Would you show every line from the records that holds "structure"?
(Data for this exercise begins)
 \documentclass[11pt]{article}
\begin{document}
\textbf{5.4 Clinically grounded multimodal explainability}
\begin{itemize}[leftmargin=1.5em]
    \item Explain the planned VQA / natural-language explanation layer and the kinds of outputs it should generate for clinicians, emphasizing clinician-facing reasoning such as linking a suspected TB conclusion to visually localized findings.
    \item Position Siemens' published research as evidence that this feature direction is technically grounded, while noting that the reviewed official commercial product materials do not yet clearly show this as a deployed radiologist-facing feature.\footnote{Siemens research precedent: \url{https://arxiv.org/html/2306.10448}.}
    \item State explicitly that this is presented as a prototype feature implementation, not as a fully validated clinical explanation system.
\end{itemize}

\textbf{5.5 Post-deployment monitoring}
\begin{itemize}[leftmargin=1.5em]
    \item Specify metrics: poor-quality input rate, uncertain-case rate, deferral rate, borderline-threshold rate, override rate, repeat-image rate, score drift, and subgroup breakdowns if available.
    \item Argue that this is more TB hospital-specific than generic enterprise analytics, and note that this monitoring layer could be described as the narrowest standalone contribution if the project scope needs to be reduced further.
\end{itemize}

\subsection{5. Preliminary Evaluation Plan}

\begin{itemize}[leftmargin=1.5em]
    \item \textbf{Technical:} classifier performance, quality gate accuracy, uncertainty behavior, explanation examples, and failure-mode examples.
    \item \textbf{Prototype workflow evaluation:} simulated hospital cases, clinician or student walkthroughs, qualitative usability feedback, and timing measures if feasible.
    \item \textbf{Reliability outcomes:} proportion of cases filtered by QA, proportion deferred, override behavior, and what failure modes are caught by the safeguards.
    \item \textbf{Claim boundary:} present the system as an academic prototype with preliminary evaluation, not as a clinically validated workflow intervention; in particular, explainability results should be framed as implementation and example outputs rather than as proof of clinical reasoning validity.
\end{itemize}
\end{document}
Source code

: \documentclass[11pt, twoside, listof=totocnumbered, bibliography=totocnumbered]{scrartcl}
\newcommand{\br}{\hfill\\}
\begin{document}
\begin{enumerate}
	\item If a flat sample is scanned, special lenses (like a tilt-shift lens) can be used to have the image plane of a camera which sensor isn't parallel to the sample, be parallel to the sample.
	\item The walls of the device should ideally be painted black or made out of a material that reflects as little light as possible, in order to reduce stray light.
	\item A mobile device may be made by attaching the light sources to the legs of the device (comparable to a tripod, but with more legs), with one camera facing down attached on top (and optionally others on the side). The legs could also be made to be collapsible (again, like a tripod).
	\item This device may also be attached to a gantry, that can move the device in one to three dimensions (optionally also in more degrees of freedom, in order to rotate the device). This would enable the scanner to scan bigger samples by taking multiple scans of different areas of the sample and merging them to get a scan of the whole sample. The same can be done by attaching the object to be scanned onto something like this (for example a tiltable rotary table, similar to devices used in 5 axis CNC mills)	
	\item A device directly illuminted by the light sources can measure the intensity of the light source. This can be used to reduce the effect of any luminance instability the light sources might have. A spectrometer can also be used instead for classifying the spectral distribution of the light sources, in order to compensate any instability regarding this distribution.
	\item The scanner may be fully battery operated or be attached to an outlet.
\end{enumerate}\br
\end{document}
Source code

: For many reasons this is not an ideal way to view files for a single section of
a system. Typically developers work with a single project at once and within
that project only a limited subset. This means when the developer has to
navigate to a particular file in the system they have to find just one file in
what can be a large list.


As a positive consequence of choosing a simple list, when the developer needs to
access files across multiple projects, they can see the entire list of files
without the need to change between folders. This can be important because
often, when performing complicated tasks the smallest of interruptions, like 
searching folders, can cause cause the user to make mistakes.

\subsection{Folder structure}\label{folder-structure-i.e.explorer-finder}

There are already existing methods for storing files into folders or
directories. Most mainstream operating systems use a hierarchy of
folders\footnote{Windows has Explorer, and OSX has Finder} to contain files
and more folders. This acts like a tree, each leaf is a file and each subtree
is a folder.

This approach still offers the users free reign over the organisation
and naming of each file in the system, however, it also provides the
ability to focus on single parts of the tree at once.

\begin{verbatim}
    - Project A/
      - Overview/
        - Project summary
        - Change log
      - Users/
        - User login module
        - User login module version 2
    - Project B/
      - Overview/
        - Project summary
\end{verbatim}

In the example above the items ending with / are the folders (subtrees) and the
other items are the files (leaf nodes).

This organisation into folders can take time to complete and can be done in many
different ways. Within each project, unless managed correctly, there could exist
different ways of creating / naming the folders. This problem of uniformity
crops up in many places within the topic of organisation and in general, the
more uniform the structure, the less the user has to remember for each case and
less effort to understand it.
(Data for this exercise ends)
(Data for this exercise begins)
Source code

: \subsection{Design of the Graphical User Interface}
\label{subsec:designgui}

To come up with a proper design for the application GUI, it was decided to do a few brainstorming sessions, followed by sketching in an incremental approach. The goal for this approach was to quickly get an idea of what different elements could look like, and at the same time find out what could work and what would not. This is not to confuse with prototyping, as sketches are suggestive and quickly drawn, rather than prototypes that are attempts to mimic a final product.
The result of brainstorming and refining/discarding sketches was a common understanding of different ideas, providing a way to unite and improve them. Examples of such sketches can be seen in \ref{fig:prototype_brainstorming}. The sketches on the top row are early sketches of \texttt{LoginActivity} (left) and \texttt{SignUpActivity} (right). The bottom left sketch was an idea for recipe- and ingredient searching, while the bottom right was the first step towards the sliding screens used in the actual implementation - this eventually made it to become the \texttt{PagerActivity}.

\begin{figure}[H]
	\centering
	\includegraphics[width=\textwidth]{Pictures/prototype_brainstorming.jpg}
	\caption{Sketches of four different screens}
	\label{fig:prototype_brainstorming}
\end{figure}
(Data for this exercise ends)
Answer for the task:
\subsection{Folder structure}\label{folder-structure-i.e.explorer-finder}
more uniform the structure, the less the user has to remember for each case and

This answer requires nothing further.